VQA_POISSON: A quantum library for solving two-dimensional poisson equations with mixed boundary conditions

Variational quantum algorithms (VQAs) have emerged as promising approaches for solving partial differential equations on near-term quantum hardware, offering hybrid optimization schemes that are robust to noise. A key challenge lies in balancing decomposition complexity and circuit depth: reducing the number of unitary terms lowers measurement cost but increases circuit depth, thereby amplifying hardware-induced noise. This work benchmarks three VQA-based solvers for the Poisson equation-Permutation Operator (PO), Sparse Decomposition (SD), and Fourier Diagonalization (FD) methods-all built on a common cost function.

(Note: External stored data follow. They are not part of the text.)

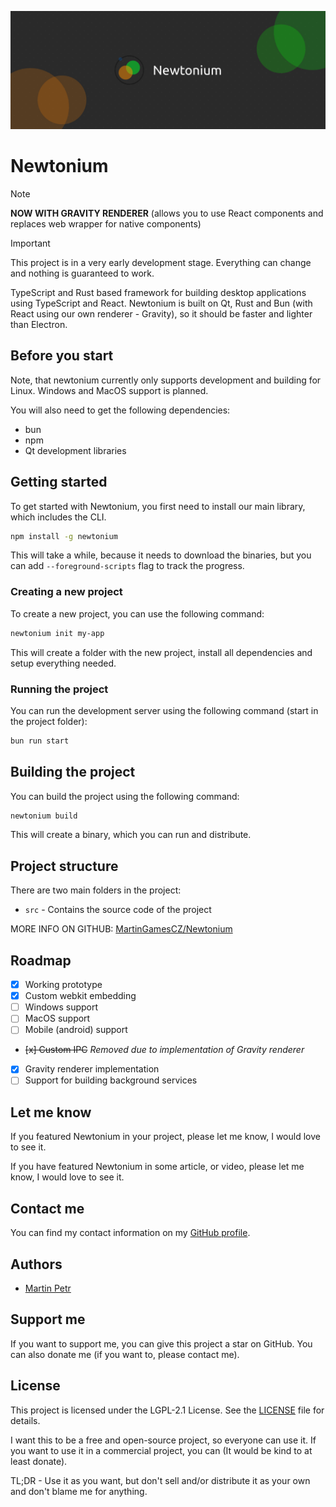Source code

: ![Banner](banner.png)

# Newtonium

> [!NOTE]
> **NOW WITH GRAVITY RENDERER** (allows you to use React components and replaces web wrapper for native components)

> [!IMPORTANT]
> This project is in a very early development stage. Everything can change and nothing is guaranteed to work.

TypeScript and Rust based framework for building desktop applications using TypeScript and React. Newtonium is built on Qt, Rust and Bun (with React using our own renderer - Gravity), so it should be faster and lighter than Electron.

## Before you start
Note, that newtonium currently only supports development and building for Linux. Windows and MacOS support is planned.

You will also need to get the following dependencies:
- bun
- npm
- Qt development libraries

## Getting started
To get started with Newtonium, you first need to install our main library, which includes the CLI.

```bash
npm install -g newtonium
```

This will take a while, because it needs to download the binaries, but you can add `--foreground-scripts` flag to track the progress.

### Creating a new project
To create a new project, you can use the following command:

```bash
newtonium init my-app
```

This will create a folder with the new project, install all dependencies and setup everything needed.

### Running the project

You can run the development server using the following command (start in the project folder):

```bash
bun run start
```

## Building the project
You can build the project using the following command:

```bash
newtonium build
```

This will create a binary, which you can run and distribute.

## Project structure
There are two main folders in the project:
- `src` - Contains the source code of the project 

MORE INFO ON GITHUB: [MartinGamesCZ/Newtonium](https://github.com/MartinGamesCZ/Newtonium)

## Roadmap
- [x] Working prototype
- [x] Custom webkit embedding
- [ ] Windows support
- [ ] MacOS support
- [ ] Mobile (android) support
- <s>[x] Custom IPC</s> *Removed due to implementation of Gravity renderer*
- [x] Gravity renderer implementation
- [ ] Support for building background services

## Let me know
If you featured Newtonium in your project, please let me know, I would love to see it.

If you have featured Newtonium in some article, or video, please let me know, I would love to see it.

## Contact me
You can find my contact information on my [GitHub profile](https://github.com/MartinGamesCZ).

## Authors
- [Martin Petr](https://github.com/MartinGamesCZ)

## Support me
If you want to support me, you can give this project a star on GitHub. You can also donate me (if you want to, please contact me).

## License

This project is licensed under the LGPL-2.1 License. See the [LICENSE](LICENSE) file for details.

I want this to be a free and open-source project, so everyone can use it. If you want to use it in a commercial project, you can (It would be kind to at least donate).

TL;DR - Use it as you want, but don't sell and/or distribute it as your own and don't blame me for anything.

The FD method, in particular, leverages the Quantum Fourier Transform to diagonalize circulant Laplacians, enabling a decomposition with only one term per spatial dimension. The trade-off between gate count and noise resilience is systematically analyzed under realistic hardware constraints, including limited qubit connectivity and native gate sets. Empirical results on IBM quantum hardware indicate that while the FD method achieves superior cost scaling and requires fewer measurements, its deeper circuits are more sensitive to hardware noise. In contrast, the SD method provides better noise resilience with shallower circuits, but at the expense of a larger number of measurements. To facilitate reproducibility and further research, an open-source Qiskit-based library is provided for solving Poisson equations with mixed boundary conditions, supporting both IonQ simulators and IBM devices.